In certain circumstances, Manitoba Health is directing Manitobans to self-isolate, which is a precautionary measure and does not mean that the individual is infected with COVID-19. This is a medical reason not to be at school and therefore we would expect the absence to be paid. The suspension of classes and schools remaining open will require members who are not on sick leave or who have been directed to work from home to report to/for work as may be required by your school.

7. A member of my household has been directed to self-isolate. Do I need to stay home from work?

A discussion with your employer and a medical opinion on your health status will inform this decision.

8. I am worried about catching COVID-19 and transmitting it to my family. Can I take a leave?

Teachers in this situation may apply for and may access leave but should expect that it will be unpaid.

9. Can my school division deny me sick leave (pay) if I am directed to self-isolate?

If you are denied sick leave and/or pay due to an absence directed by a doctor or public health professional, please contact an MTS staff officer to discuss your specific circumstances.

10. What happens if I do not follow Health Canada’s travel advisories and contract COVID-19?

If you do not follow Government mandated travel advisories and contract COVID-19, you will risk your eligibility for benefits and pay. Avoid non-essential travel. Refer to Blue Cross for additional information.

MTS Response on Meetings and Member Gatherings

Effective immediately, MTS is suspending all meetings, seminars, workshops and conferences organized and/or hosted at McMaster House (or at remote locations) through to the end of spring break (April 6th, 2020). At that time, we will reassess these measures.

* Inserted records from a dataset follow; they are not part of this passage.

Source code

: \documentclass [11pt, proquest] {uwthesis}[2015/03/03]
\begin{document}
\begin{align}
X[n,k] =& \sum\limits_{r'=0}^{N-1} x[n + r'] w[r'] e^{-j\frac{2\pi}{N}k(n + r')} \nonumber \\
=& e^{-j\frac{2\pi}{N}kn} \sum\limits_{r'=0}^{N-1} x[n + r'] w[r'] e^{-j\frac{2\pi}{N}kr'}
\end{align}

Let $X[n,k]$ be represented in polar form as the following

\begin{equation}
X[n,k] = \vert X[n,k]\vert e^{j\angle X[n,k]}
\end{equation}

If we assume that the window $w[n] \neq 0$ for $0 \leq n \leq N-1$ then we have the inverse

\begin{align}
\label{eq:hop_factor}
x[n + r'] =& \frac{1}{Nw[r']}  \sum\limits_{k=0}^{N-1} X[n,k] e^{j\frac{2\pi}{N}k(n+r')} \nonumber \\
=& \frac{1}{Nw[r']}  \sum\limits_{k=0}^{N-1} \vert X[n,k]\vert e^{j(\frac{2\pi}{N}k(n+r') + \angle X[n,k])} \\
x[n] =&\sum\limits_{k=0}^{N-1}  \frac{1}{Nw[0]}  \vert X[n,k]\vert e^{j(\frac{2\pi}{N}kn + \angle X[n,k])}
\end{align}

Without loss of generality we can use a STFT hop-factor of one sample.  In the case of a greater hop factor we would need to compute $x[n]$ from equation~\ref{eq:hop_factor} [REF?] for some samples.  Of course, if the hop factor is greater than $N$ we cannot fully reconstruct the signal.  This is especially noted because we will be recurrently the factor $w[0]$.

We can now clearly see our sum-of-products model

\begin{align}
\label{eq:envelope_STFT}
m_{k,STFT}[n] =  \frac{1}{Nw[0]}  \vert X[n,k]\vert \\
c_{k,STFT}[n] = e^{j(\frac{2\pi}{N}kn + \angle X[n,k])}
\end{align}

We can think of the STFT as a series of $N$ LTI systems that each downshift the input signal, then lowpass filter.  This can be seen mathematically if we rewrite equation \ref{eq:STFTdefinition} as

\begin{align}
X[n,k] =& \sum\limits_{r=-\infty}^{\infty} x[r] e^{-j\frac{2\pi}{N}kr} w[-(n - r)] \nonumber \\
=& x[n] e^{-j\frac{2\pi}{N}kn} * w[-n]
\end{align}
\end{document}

We are guided by Manitoba Health in our decision-making in the implementation of ‘social distancing’ practices to avoid virus transmission in the community. We advise that Locals follow suit.

We will update the MTS website regularly as developments occur.

What about substitutes?

Substitute teachers scheduled to work over the period of the school closures (March 23- 27 and April 6-10) should check with the appropriate school division to determine whether they will be paid for their cancelled shifts.

Please note payment for cancelled shifts is at the discretion of the division and will vary. The division is not mandated to pay a substitute for a cancelled shift.

Substitutes should apply for Employment Insurance to ensure they can continue to meet their financial obligations.

The federal aid package includes benefits for those who do not qualify for EI. Information on accessing this benefit will be available in April through the CRA website.